REQUIREMENT: From the line that contains "mcbv.24l2.b1:1 0.000000 0.000101 0.000101" to the last line of the entries, set down each line exactly as written, both ends included, with nothing else.

☆ ☆ ☆ ☆ ☆

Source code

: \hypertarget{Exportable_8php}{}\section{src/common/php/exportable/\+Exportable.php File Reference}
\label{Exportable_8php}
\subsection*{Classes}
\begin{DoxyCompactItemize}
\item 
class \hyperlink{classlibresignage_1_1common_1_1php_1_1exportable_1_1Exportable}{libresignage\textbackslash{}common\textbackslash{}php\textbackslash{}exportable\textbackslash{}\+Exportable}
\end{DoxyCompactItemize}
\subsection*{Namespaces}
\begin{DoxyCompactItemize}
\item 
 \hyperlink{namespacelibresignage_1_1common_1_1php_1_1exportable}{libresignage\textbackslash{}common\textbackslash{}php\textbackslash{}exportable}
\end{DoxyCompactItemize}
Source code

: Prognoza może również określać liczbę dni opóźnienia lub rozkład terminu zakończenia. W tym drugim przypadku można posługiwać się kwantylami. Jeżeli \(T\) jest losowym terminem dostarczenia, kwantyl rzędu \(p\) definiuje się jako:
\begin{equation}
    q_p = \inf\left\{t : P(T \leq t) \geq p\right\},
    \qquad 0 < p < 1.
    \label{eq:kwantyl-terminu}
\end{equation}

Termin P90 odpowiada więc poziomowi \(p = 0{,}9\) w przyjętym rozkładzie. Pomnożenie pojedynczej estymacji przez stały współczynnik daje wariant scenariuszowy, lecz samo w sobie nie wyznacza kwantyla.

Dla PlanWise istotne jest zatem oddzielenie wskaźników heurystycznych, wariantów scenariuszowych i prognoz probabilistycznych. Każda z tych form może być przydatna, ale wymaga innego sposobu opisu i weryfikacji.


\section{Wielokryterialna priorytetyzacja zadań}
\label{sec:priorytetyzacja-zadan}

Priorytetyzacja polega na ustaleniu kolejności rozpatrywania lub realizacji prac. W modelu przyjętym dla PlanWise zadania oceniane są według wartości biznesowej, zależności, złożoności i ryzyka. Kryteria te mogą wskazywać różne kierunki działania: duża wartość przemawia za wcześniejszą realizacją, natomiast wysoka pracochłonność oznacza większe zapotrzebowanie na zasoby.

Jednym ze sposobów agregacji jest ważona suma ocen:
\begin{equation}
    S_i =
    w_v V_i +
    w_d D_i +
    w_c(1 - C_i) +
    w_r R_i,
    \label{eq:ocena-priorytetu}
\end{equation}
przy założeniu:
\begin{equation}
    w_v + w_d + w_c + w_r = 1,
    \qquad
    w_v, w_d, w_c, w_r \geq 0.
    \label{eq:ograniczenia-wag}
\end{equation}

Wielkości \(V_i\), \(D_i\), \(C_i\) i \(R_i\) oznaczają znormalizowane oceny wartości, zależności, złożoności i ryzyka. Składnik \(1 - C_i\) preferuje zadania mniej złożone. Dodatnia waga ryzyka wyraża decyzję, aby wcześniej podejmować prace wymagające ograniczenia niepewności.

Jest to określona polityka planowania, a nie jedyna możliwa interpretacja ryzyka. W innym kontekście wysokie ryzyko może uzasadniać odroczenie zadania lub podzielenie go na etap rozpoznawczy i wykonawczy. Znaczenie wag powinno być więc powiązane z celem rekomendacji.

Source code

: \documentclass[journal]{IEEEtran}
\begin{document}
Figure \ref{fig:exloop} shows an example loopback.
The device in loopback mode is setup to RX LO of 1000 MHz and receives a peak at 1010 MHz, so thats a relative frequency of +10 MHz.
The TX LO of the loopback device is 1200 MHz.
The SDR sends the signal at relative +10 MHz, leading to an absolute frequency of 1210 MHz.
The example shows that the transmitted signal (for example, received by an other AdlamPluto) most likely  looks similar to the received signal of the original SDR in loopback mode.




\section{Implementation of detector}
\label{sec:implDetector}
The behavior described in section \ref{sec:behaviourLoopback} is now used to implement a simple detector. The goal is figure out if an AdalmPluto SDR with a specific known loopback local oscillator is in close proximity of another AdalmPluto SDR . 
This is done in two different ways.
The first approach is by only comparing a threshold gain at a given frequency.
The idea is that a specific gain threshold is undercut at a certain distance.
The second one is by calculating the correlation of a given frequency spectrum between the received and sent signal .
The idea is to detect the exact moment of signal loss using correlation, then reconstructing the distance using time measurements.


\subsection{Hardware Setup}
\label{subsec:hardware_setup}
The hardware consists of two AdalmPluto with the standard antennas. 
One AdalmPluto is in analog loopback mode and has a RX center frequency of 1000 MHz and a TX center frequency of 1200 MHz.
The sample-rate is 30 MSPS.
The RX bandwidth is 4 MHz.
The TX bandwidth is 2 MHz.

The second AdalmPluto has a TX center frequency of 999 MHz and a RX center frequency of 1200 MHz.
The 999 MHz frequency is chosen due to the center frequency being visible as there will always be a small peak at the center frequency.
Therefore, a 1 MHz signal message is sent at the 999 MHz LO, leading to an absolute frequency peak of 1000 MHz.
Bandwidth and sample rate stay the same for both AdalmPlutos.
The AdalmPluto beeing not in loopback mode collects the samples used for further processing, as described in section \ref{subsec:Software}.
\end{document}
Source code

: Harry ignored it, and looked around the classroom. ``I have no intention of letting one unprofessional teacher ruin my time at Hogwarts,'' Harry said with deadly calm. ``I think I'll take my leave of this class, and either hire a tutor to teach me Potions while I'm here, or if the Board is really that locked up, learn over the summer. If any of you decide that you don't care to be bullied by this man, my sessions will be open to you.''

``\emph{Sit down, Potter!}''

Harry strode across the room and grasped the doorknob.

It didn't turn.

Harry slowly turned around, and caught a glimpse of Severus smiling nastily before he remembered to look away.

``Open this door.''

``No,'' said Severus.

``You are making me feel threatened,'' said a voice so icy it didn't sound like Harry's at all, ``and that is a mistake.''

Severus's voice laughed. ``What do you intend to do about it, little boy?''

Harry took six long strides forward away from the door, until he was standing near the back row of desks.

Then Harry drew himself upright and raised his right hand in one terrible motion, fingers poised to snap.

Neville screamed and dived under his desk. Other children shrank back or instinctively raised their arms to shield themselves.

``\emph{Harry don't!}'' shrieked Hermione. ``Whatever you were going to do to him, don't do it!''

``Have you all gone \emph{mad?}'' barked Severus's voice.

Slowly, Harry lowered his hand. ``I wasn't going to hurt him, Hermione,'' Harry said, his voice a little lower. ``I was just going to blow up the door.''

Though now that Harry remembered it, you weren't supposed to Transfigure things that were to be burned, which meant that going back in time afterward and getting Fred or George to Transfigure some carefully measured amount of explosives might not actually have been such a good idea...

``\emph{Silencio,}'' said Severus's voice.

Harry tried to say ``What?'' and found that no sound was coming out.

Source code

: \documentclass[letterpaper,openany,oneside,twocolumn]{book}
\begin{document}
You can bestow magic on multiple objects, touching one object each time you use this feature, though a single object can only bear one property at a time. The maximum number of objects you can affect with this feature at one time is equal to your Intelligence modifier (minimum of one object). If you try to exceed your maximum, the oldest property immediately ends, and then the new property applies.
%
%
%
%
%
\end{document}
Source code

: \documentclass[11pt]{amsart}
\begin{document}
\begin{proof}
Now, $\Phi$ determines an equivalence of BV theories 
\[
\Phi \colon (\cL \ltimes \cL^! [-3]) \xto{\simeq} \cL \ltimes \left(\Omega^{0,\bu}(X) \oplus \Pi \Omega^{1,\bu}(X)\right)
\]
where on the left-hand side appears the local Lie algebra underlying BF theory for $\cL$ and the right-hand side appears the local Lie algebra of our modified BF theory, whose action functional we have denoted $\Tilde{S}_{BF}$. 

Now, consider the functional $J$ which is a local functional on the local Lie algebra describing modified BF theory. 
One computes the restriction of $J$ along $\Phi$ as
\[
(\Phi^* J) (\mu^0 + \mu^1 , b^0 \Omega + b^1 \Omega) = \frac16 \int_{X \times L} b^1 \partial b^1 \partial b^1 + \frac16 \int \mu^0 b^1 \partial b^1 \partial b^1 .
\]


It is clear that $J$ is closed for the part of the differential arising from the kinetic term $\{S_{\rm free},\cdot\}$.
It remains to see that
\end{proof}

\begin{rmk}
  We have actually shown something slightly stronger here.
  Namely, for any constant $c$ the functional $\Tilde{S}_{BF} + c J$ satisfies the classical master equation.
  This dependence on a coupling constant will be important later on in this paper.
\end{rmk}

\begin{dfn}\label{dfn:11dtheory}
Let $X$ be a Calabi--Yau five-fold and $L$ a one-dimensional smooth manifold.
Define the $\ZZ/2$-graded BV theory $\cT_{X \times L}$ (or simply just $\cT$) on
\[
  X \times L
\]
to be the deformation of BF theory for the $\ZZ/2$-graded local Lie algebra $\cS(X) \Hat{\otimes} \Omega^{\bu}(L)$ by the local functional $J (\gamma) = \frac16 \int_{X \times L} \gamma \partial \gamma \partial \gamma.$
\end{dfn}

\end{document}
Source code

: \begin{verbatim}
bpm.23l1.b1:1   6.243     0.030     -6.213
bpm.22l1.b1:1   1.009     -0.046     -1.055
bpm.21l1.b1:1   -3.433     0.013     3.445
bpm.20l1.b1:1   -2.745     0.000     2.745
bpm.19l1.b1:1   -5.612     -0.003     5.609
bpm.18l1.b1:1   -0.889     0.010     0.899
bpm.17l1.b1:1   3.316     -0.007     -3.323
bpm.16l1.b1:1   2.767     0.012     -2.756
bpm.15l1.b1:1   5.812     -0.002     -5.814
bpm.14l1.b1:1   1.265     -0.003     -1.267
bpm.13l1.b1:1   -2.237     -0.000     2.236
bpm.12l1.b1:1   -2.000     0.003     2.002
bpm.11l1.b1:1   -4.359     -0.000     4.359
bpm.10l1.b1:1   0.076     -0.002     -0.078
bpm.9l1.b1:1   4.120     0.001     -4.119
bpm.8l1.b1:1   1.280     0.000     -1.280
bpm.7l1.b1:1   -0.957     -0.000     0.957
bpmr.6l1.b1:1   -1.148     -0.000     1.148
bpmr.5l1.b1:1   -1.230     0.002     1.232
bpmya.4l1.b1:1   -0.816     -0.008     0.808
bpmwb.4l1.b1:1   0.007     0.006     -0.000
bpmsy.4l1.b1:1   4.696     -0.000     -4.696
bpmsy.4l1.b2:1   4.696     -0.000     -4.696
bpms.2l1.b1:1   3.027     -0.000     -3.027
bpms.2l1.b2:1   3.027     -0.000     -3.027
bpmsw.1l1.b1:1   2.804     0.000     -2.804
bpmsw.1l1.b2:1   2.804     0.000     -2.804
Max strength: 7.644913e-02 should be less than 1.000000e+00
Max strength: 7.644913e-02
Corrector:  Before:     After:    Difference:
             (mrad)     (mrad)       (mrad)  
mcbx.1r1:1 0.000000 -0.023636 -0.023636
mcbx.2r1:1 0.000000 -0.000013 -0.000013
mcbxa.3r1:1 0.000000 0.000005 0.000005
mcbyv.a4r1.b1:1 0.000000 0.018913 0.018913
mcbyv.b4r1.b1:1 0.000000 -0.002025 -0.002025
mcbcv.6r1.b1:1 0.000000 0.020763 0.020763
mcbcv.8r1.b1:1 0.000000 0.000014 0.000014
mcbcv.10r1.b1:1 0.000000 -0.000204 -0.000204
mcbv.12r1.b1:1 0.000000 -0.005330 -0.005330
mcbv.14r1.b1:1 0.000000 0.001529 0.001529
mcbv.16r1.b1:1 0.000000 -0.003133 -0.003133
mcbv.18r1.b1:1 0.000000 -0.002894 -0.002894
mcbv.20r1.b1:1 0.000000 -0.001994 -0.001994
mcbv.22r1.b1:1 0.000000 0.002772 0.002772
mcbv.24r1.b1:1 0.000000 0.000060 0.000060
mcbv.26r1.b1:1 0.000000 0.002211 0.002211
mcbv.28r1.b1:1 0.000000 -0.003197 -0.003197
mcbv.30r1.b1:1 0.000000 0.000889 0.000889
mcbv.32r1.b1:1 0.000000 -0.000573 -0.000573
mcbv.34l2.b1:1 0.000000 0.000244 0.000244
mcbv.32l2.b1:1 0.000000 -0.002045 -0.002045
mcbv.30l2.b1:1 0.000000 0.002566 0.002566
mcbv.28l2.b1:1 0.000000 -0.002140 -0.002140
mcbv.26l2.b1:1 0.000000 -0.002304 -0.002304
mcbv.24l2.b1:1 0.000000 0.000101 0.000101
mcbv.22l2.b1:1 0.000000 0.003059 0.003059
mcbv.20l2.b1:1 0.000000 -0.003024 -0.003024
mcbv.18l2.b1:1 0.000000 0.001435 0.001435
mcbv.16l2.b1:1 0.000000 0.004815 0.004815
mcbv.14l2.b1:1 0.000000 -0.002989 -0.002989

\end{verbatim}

☆ ☆ ☆ ☆ ☆

OUTPUT:
mcbv.24l2.b1:1 0.000000 0.000101 0.000101
mcbv.22l2.b1:1 0.000000 0.003059 0.003059
mcbv.20l2.b1:1 0.000000 -0.003024 -0.003024
mcbv.18l2.b1:1 0.000000 0.001435 0.001435
mcbv.16l2.b1:1 0.000000 0.004815 0.004815
mcbv.14l2.b1:1 0.000000 -0.002989 -0.002989

\end{verbatim}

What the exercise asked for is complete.